The modern music student today is a privileged person. He has at his fingertips the experience, advice and empirical guidance of men who are his personal idols, who in their own developmental years had no such help to rely on.
LEONARD FEATHER (1963)1
When I started out with this research, I had a clear plan in mind. I wanted to do research and catalogue the available existing methods for Jazz bass education. But during the process I realized that matters were more complex than I had foreseen. The original concept for methodic music education was mostly developed for classical music practise. That goal is to methodically teach a musician who has a clear and uniform background and who is heading towards a clear destination; becoming a musician in an orchestra or ensemble, either as an orchestra musician or soloist. The students are to reproduce as faithfully as possible what others put in front of them. The room for self-expression is within the limits of the material at hand. This is, of course, a simplification of reality since classical music education has also been developing in many ways over the years.
When Jazz education was starting to be institutionalized, educators tried to copy the education methods of classical music to teach Jazz but the essence of the music practice of a Jazz musician is a very different one. The skillset needed to become a successful Jazz musician is of a different order than for a classical musician. It is not a process of reproduction but of creation and re-creation. The essence is improvisation and interplay.
The term "interplay" can have various meanings. We may say there is always a degree of interplay in any ensemble music, given that the end result depends on the relation established between all the instruments involved.
In the sphere of Jazz, however, it has always referred to a precise musical concept whereby the "roles" of the instruments give way to a work of reciprocal exchange, in which each player influences the other. By "role" we mean the traditional function assigned to each instrument, consolidated over time. This is most true of instruments such as the bass and drums, which have traditionally been relegated to an accompanying role.2
In addition, there were other factors that complicated matters for researching Jazz double bass methods. Paper books are from the 20th century and before. As the internet was developed near the end of the 20th century and came to full bloom in the 21st century, this radically changed the way we learn and the way we teach. Before the influence of the internet, in the early 20th century, the invention of music recording techniques had a big impact as well. Not only did this transform the way we consume music but also the way we learn to play music. This is especially the case for Jazz, an art form that arguably owes a big part of its development to the gramophone.

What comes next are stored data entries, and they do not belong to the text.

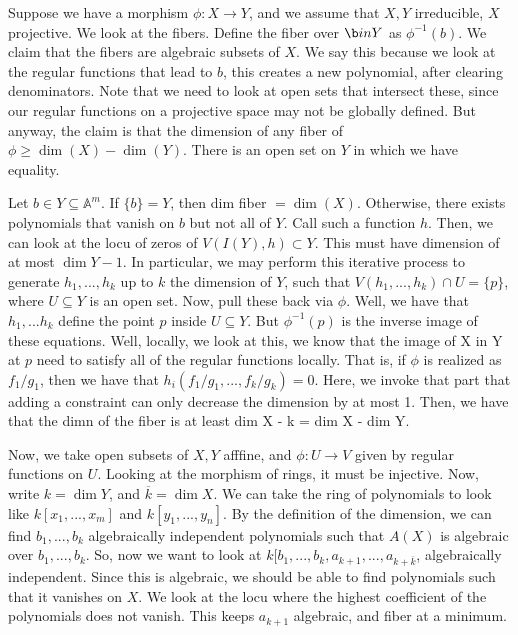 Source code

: \documentclass[10pt]{article}
\begin{document}
Suppose we have a morphism $\phi: X \to Y$, and we assume that $X,Y$ irreducible, $X$ projective. We look at the fibers. Define the fiber over $\b in Y$ as $\phi^{-1}(b)$. We claim that the fibers are algebraic subsets of $X$. We say this because we look at the regular functions that lead to $b$, this creates a new polynomial, after clearing denominators. Note that we need to look at open sets that intersect these, since our regular functions on a projective space may not be globally defined. But anyway, the claim is that the dimension of any fiber of $\phi \geq \dim(X) - \dim(Y)$. There is an open set on $Y$ in which we have equality.

Let $b \in Y \subseteq \mathbb{A}^m$. If $\{ b \} = Y$, then dim fiber $= \dim(X)$. Otherwise, there exists polynomials that vanish on $b$ but not all of $Y$. Call such a function $h$. Then, we can look at the locu of zeros of $V(I(Y),h) \subset Y$. This must have dimension of at most $\dim Y - 1$. In particular, we may perform this iterative process to generate $h_1,...,h_k$ up to $k$ the dimension of $Y$, such that $V(h_1,...,h_k) \cap U = \{ p \}$, where $U \subseteq Y$ is an open set. Now, pull these back via $\phi$. Well, we have that $h_1,...h_k$ define the point $p$ inside $U \subseteq Y$. But $\phi^{-1}(p)$ is the inverse image of these equations. Well, locally, we look at this, we know that the image of X in Y at $p$ need to satisfy all of the regular functions locally. That is, if $\phi$ is realized as $f_1/g_1$, then we have that $h_i(f_1/g_1,...,f_k/g_k) = 0$. Here, we invoke that part that adding a constraint can only decrease the dimension by at most 1. Then, we have that the dimn of the fiber is at least dim X - k = dim X - dim Y.

Now, we take open subsets of $X,Y$ afffine, and $\phi: U \to V$ given by regular functions on $U$. Looking at the morphism of rings, it must be injective. Now, write $k = \dim Y$, and $\overline{k} = \dim X$. We can take the ring of polynomials to look like $k[x_1,...,x_m]$ and $k[y_1,...,y_n]$. By the definition of the dimension, we can find $b_1,...,b_k$ algebraically independent polynomials such that $A(X)$ is algebraic over $b_1,...,b_k$. So, now we want to look at $k[b_1,...,b_k,a_{k+1},...,a_{k+\overline{k}}$, algebraically independent. Since this is algebraic, we should be able to find polynomials such that it vanishes on $X$. We look at the locu where the highest coefficient of the polynomials does not vanish. This keeps $a_{k+1}$ algebraic, and fiber at a minimum.
\end{document}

So, with this in mind, I widened the scope of my research and started to look at Jazz double bass teaching in the 21st century in a broader context than just researching method books.
Besides the books and methods that are already well-known, I found both old and new material that is rarely being used. Also I found online courses and interesting research papers on specific topics that are of great interest for both students and teachers. In order to give both of them insights into this available material, I set up a data base (aptly named ‘Jazz Data Bass’).
In order to set up a way to compare and value these methods I set up practice based research. Using my own experience and the experience of other teachers and students, I researched the definition of an educational method and I analyzed which elements need to be taught in order to teach a Jazz double bass student. I designed a graphical theoretical framework showing the complexity and wide variety of topics needed. With this in mind I analyzed the educational methods found and discussed the advantages and challenges of the different method styles. In order to make these methods easier accessible for both students and teachers I developed an online data base, the Jazz Data Bass.
Following my findings during the start of my research i refined my question to ‘How to teach Jazz double bass in the 21st century?’. By researching available traditional methods and newly developed methods both online and on paper and looking at new developments like apps and internet applications, I hope to give an overview to both teachers and students of the available tools to effectively learn to play jazz double bass in the 21st century.